There is an old saying in software development about how the only bug free line of code is the one you don’t write. While this may sound pessimistic, the motivation is to curb a developer’s urge to over engineer a solution. When it comes to Project Management, do we have a corollary to this wisdom?
I believe we do, and it is this: The unnecessary meeting that is cancelled retains productivity. (Or at least, it has the potential whereas the meeting would have certainly doomed the group to wasting an hour)
Meetings are a necessary evil. This is so because good software requires communication between developers and stake holders, but meetings should ultimately be seen as overhead. If five people are in a meeting for an hour, this represents five person-hours not spent on features or fixing bugs. Scott Berkun, in The Art of Project Management, goes a bit further and warns against recurring meetings, which often outlive their usefulness.
There are several ways for a Project Manager to keep developers out of meetings:
- Sit down with developers and stake holders separately and confirm if all expectations are met. A five minute discussion with both parties separately may save everyone from a longer project review session.

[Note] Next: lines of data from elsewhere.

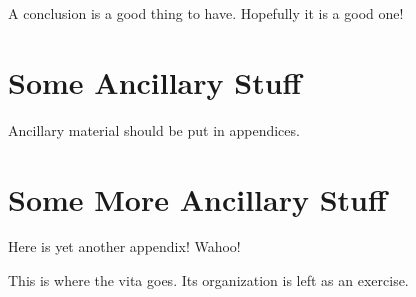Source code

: \documentclass{uicthesi}
\begin{document}
A conclusion is a good thing to have. Hopefully it is a good one!

\appendices
\newpage
\appendix

\chapter{Some Ancillary Stuff}

Ancillary material should be put in appendices.

\chapter{Some More Ancillary Stuff}

Here is yet another appendix! Wahoo!

\nocite{*}
\bibformb

\newpage
\vita
This is where the vita goes.  Its organization is left as an exercise.
\end{document}
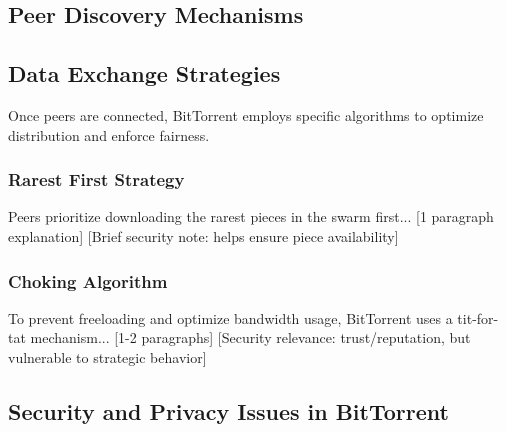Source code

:\subsection{Peer Discovery Mechanisms}
\label{peer_discovery}

\subsection{Data Exchange Strategies}
\label{data_exchange}

Once peers are connected, BitTorrent employs specific algorithms to
optimize distribution and enforce fairness.

\subsubsection{Rarest First Strategy}

Peers prioritize downloading the rarest pieces in the swarm first...
[1 paragraph explanation]
[Brief security note: helps ensure piece availability]

\subsubsection{Choking Algorithm}

To prevent freeloading and optimize bandwidth usage, BitTorrent uses a
tit-for-tat mechanism...
[1-2 paragraphs]
[Security relevance: trust/reputation, but vulnerable to strategic behavior]



\subsection{Security and Privacy Issues in BitTorrent}
\label{issues_bittorrent}


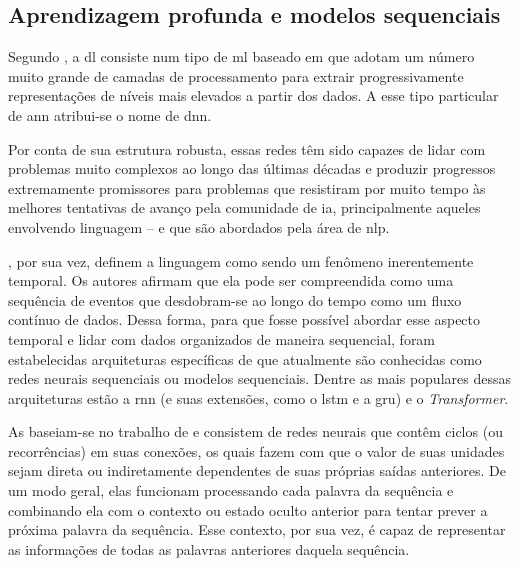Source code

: 
\subsection{Aprendizagem profunda e modelos sequenciais}
\label{sec:am-ap}

Segundo , a \acrfull{dl} consiste num tipo de \acrlong{ml} baseado em  que adotam um número muito grande de camadas de processamento para extrair progressivamente representações de níveis mais elevados a partir dos dados.
A esse tipo particular de \acrshort{ann} atribui-se o nome de \acrfull{dnn}.

Por conta de sua estrutura robusta, essas redes têm sido capazes de lidar com problemas muito complexos ao longo das últimas décadas e produzir progressos extremamente promissores para problemas que resistiram por muito tempo às melhores tentativas de avanço pela comunidade de \acrshort{ia}, principalmente aqueles envolvendo linguagem -- e que são abordados pela área de \acrfull{nlp}.



, por sua vez, definem a linguagem como sendo um fenômeno inerentemente temporal. Os autores afirmam que ela pode ser compreendida como uma sequência de eventos que desdobram-se ao longo do tempo como um fluxo contínuo de dados.
Dessa forma, para que fosse possível abordar esse aspecto temporal e lidar com dados organizados de maneira sequencial, foram estabelecidas arquiteturas específicas de  que atualmente são conhecidas como redes neurais sequenciais ou modelos sequenciais.
Dentre as mais populares dessas arquiteturas estão a \acrfull{rnn} (e suas extensões, como o \acrfull{lstm} e a \acrfull{gru}) e o \textit{Transformer}.

As  baseiam-se no trabalho de  e consistem de redes neurais que contêm ciclos (ou recorrências) em suas conexões, os quais fazem com que o valor de suas unidades sejam direta ou indiretamente dependentes de suas próprias saídas anteriores.
De um modo geral, elas funcionam processando cada palavra da sequência e combinando ela com o contexto ou estado oculto anterior para tentar prever a próxima palavra da sequência. Esse contexto, por sua vez, é capaz de representar as informações de todas as palavras anteriores daquela sequência.

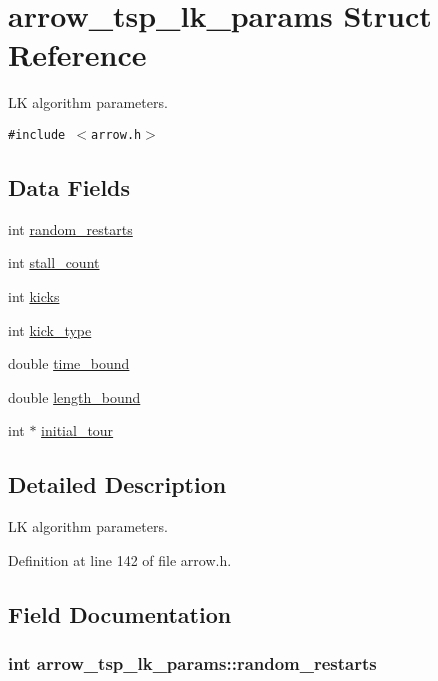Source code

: \hypertarget{structarrow__tsp__lk__params}{
\section{arrow\_\-tsp\_\-lk\_\-params Struct Reference}
\label{structarrow__tsp__lk__params}
}
LK algorithm parameters.  


{\tt \#include $<$arrow.h$>$}

\subsection*{Data Fields}
\begin{CompactItemize}
\item 
int \hyperlink{structarrow__tsp__lk__params_ad3822d8c0e5d78b09618dbf716c3a4a}{random\_\-restarts}
\item 
int \hyperlink{structarrow__tsp__lk__params_ec5d500e1f1d7dabbbe0d1aae2abfcf8}{stall\_\-count}
\item 
int \hyperlink{structarrow__tsp__lk__params_9744a2fb89bca6b678fec9a6a17255ea}{kicks}
\item 
int \hyperlink{structarrow__tsp__lk__params_5b724dc268faa478b5b3e14c19abdc2a}{kick\_\-type}
\item 
double \hyperlink{structarrow__tsp__lk__params_22355808165edb6033ca771b88917cf5}{time\_\-bound}
\item 
double \hyperlink{structarrow__tsp__lk__params_36fb446a90e9b4c76702bd93f00357ea}{length\_\-bound}
\item 
int $\ast$ \hyperlink{structarrow__tsp__lk__params_1684519ac0bb6e529707b59f6cd7d528}{initial\_\-tour}
\end{CompactItemize}


\subsection{Detailed Description}
LK algorithm parameters. 

Definition at line 142 of file arrow.h.

\subsection{Field Documentation}
\hypertarget{structarrow__tsp__lk__params_ad3822d8c0e5d78b09618dbf716c3a4a}{
\subsubsection{\setlength{\rightskip}{0pt plus 5cm}int {\bf arrow\_\-tsp\_\-lk\_\-params::random\_\-restarts}}}
\label{structarrow__tsp__lk__params_ad3822d8c0e5d78b09618dbf716c3a4a}


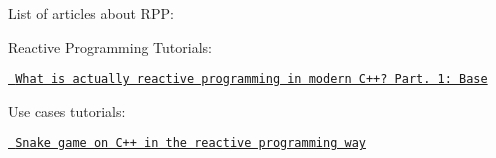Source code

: List of articles about R\+PP\+:

Reactive Programming Tutorials\+:
\begin{DoxyItemize}
\item \href{https://medium.com/@victimsnino/what-is-actually-reactive-programming-in-modern-c-part-1-base-929355ac2901?source=friends_link&sk=59986e68b0688469c65ca0c757bbfd89}{\texttt{ What is actually reactive programming in modern C++? Part. 1\+: Base}}
\end{DoxyItemize}

Use cases tutorials\+:
\begin{DoxyItemize}
\item \href{https://medium.com/@victimsnino/snake-game-on-c-in-the-reactive-programming-way-19310a73923a?source=friends_link&sk=608039f66da373d4f81c806ffe58298c}{\texttt{ Snake game on C++ in the reactive programming way}} 
\end{DoxyItemize}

- Start eliminating recurring meetings, or convert them to opt-in meetings, decided by the Project Manager
- Structure the order of events in a meeting so that some persons may leave early. Don’t make developers suffer through a budget discussion if all they need to do their job is clarification on the software requirements.
Before you get too slash-happy, do keep in mind that effective meetings can add value. A Project Manager should enable developers to produce software. If the meeting doesn’t serve this goal, adopt some meeting elimination tips from this article.